Anti-spread social businessby Beatrice Credi - 2012.07.23
Public debt, spread, default. It is a few years since we first read and heard words like these, associated with the economic crisis. A few people, however, realized that during the latest European Council, the so-called “Save the Euro” theme timidly pushed its way overcoming a traditional scheme: grants to social businesses.
The different EU institutions are more than convinced that the winning strategy to boost growth and employment is to stake on businesses producing goods and services with a view to collective interest objectives and high social impact.
More than 11 million European citizens are employed in this sector, accounting for 6% of the total workforce. This phenomenon is anything but unimportant if you think that among economic activities established in 2004, 1 out of 4 is a social business. Here is the scenario: in a system of advanced capitalism, integrated economies and multinational firms, what is identified as a miraculous ointment are, for instance, dairy products cooperatives whose manpower is made of people with disabilities, or charities employing people at risk of poverty or exclusion. It really looks like David against Goliath. But in this case, it is not about subverting the system, as to make it flexible.
Modifying a social and economic model on these premises will not be that easy because the EU is in crisis, and this crisis is first of all economic. If they really aim at encouraging this type of businesses, a review of EU law traditional content will be necessary. The notion that must be developed is “highly competitive market social economy”. This means that:
1) traditional operating fields such as competition, internal market finance and innovation will have to include and manage social business as fairly as other business forms.
2) However, social businesses are often small-sized and local, and going bigger or being competitive is not always a priority for them. This is an important aspect to take into account when thinking about “micro” rather than “macro” financial needs.
3) For this reason, they need a better access to capital. It is essential, for example, that structural funds are also applied to social businesses development, and that State aid regulations are reviewed.
4) At the same time, however, given their specific characteristics and the variety of juridical forms, these activities need different financial tools than those used by other subjects.
5) It is not to be underestimated the creation of social businesses captains, which need ad hoc programmes.

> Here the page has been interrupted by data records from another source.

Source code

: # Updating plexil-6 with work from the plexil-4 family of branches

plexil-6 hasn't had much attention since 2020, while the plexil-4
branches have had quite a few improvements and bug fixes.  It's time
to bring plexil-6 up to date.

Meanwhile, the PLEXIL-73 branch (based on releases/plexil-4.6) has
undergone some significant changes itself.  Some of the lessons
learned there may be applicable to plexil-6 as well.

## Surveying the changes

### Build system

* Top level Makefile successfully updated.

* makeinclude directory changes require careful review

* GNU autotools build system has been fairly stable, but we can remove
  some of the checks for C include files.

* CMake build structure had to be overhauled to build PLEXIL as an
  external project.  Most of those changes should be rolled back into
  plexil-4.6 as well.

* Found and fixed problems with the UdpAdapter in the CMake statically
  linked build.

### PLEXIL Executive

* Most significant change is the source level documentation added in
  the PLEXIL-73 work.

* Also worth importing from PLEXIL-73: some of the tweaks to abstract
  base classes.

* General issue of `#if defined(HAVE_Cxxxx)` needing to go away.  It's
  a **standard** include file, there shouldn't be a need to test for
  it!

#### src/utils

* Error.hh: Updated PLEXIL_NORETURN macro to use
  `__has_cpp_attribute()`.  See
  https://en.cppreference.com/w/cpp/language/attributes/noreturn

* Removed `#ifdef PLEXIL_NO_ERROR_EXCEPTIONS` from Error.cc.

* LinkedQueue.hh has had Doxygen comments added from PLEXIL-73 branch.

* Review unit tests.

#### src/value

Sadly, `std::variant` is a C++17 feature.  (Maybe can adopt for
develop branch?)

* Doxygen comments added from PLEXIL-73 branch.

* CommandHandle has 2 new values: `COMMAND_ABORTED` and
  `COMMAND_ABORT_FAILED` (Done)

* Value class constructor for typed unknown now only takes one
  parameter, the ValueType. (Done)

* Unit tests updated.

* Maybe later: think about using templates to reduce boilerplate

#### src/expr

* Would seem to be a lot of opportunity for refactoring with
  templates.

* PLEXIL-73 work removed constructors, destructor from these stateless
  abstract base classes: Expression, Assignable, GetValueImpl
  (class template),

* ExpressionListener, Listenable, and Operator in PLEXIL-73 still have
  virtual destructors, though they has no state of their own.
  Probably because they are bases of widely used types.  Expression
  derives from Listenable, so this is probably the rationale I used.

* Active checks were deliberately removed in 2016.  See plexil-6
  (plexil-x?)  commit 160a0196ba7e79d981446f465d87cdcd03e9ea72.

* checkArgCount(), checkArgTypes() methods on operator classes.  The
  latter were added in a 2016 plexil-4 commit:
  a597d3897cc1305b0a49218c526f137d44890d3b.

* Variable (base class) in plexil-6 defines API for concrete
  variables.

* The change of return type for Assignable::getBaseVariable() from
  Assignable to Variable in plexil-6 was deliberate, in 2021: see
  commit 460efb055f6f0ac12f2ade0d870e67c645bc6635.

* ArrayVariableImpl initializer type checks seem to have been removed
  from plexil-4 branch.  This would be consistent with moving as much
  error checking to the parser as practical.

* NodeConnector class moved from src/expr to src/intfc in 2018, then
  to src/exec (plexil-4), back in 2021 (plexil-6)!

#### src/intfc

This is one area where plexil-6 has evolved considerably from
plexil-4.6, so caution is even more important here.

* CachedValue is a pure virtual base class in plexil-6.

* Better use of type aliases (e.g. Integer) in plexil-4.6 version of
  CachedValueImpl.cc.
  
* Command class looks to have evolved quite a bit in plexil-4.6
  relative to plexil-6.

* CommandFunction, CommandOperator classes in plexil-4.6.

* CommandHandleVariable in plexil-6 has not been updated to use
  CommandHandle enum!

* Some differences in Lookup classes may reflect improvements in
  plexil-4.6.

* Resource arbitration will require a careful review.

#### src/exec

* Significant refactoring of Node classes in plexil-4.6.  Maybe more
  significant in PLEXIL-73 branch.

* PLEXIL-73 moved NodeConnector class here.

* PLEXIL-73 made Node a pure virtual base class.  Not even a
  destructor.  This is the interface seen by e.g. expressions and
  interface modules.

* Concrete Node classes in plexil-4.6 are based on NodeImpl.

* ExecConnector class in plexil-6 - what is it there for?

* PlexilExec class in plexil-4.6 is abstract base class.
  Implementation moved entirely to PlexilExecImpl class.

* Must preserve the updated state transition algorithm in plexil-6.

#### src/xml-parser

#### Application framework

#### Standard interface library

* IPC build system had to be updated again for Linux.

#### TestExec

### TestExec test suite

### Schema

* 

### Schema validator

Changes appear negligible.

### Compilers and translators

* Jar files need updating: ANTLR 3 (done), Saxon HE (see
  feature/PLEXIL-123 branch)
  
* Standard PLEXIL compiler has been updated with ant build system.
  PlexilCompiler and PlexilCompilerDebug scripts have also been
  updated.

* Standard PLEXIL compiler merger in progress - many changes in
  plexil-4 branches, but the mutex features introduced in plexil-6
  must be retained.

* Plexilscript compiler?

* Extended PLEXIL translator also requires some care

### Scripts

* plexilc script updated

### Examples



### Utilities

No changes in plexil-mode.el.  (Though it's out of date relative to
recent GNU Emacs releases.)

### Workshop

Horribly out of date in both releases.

6) A mind-changing is also needed in terms of benefits recognition, that for these businesses cannot be measured with purely economic criteria.
A second problem must be faced then. One must not forget, in fact, that the EU is experiencing a strong loss of legitimacy. Even in this field we come across its original sin, a burden since its creation: national sovereignty. Even for the definition of social business, each Member State has its own opinion, which leads to different approaches and policies which are difficult to harmonize. Despite obstacles, Internal Market Commissioner Michel Barnier, introduced a “European Social Entrepreneurship Funds” label, so investors can easily collect specialized private funds, and a “passport” to allow financial operators to collect capital in the different EU countries, overcoming national burocracy restrictions.
Europe is facing challenges that require solutions able to conciliate economic and social well-being. Promoting this type of entrepreneurship, especially in today’s difficult climate, means to exploit the potential of both aspects. The EU proves that it is heading towards a model of intelligent, inclusive and sustainable growth, but in the light of what has been said before, will it be up to?